TASK REQUIREMENTS:
Where the listing below has a line with "ask me later", write out exactly that line and every line after it, stopping after the line with "## Description".

STUDY MATERIAL:
—————
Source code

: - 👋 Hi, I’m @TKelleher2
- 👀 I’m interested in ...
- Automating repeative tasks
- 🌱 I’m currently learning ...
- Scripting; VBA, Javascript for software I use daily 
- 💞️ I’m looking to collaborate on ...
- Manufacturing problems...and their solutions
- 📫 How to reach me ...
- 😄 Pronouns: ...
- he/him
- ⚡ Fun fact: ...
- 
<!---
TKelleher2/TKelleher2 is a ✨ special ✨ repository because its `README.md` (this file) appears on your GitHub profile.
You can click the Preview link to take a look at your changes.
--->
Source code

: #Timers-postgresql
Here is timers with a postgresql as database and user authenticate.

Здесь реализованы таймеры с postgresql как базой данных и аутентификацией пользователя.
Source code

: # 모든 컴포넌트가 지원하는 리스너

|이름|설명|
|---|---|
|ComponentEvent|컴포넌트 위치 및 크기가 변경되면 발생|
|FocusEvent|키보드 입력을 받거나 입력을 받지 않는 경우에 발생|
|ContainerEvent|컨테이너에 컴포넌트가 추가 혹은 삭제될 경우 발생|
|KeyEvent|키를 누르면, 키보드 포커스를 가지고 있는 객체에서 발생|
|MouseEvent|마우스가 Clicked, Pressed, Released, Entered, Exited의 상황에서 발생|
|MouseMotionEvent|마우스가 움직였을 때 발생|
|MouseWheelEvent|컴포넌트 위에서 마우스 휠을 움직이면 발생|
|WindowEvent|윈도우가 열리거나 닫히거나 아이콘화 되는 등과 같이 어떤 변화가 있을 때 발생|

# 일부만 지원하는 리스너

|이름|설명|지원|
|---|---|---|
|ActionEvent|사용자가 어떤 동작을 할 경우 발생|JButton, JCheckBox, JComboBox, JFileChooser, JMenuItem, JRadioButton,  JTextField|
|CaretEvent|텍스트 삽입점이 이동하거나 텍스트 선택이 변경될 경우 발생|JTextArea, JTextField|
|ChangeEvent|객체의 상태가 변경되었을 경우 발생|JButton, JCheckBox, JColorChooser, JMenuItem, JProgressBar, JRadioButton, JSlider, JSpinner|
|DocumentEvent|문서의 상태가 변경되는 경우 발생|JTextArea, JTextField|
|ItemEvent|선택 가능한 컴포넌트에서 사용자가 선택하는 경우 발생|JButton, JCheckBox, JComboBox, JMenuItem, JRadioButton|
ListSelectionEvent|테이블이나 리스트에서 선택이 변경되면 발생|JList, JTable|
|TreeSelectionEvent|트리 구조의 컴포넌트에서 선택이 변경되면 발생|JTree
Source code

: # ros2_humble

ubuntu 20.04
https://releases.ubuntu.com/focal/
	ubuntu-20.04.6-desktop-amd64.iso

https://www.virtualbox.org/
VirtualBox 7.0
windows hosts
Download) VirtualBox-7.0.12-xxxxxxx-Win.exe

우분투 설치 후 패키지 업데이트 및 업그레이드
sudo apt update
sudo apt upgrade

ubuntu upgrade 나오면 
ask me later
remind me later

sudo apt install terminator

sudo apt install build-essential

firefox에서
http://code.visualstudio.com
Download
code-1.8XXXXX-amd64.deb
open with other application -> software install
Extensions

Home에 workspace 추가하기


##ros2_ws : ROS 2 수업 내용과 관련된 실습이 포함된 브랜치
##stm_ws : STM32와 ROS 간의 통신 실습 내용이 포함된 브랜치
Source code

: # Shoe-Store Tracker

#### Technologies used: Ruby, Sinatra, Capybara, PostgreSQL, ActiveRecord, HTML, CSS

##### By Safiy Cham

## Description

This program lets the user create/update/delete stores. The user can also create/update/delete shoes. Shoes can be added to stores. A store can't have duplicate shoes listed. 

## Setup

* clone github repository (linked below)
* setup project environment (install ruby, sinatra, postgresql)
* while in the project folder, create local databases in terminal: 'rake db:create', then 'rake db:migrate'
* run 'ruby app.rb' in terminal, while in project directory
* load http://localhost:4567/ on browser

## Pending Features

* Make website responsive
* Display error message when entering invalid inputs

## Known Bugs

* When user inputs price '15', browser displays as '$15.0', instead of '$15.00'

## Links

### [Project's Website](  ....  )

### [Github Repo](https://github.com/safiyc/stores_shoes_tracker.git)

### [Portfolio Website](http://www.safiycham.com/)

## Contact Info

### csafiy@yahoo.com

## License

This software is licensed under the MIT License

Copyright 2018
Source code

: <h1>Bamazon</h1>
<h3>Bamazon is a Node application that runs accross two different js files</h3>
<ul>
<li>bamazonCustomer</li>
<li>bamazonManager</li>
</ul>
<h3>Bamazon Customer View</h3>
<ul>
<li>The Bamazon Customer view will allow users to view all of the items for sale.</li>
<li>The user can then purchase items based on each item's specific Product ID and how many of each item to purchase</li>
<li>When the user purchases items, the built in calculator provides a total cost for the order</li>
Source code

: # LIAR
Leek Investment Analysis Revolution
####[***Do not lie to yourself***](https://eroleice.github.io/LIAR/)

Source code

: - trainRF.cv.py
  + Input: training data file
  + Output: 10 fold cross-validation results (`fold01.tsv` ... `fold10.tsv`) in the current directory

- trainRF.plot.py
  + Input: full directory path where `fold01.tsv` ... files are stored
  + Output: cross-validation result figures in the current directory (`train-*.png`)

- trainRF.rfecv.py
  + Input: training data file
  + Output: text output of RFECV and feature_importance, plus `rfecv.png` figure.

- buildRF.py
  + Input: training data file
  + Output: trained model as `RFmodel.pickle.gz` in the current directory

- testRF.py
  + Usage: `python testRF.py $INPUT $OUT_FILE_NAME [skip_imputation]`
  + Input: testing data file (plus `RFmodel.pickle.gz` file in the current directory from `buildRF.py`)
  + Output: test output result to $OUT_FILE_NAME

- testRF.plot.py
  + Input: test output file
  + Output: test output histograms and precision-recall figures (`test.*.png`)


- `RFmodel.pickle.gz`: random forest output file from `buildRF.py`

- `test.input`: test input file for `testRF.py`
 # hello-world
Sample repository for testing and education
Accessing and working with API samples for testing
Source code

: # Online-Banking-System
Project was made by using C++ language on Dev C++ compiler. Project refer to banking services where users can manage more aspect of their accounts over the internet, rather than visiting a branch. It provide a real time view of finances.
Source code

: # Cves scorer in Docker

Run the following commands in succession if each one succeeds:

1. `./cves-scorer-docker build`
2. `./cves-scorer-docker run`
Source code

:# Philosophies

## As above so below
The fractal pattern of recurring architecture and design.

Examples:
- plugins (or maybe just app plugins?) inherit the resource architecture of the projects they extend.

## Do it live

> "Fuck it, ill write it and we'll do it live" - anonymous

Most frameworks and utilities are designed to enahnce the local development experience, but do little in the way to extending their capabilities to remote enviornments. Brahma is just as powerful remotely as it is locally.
—————
ANSWER BELOW:
ask me later
remind me later

sudo apt install terminator

sudo apt install build-essential

firefox에서
http://code.visualstudio.com
Download
code-1.8XXXXX-amd64.deb
open with other application -> software install
Extensions

Home에 workspace 추가하기


##ros2_ws : ROS 2 수업 내용과 관련된 실습이 포함된 브랜치
##stm_ws : STM32와 ROS 간의 통신 실습 내용이 포함된 브랜치
Source code

: # Shoe-Store Tracker

#### Technologies used: Ruby, Sinatra, Capybara, PostgreSQL, ActiveRecord, HTML, CSS

##### By Safiy Cham

## Description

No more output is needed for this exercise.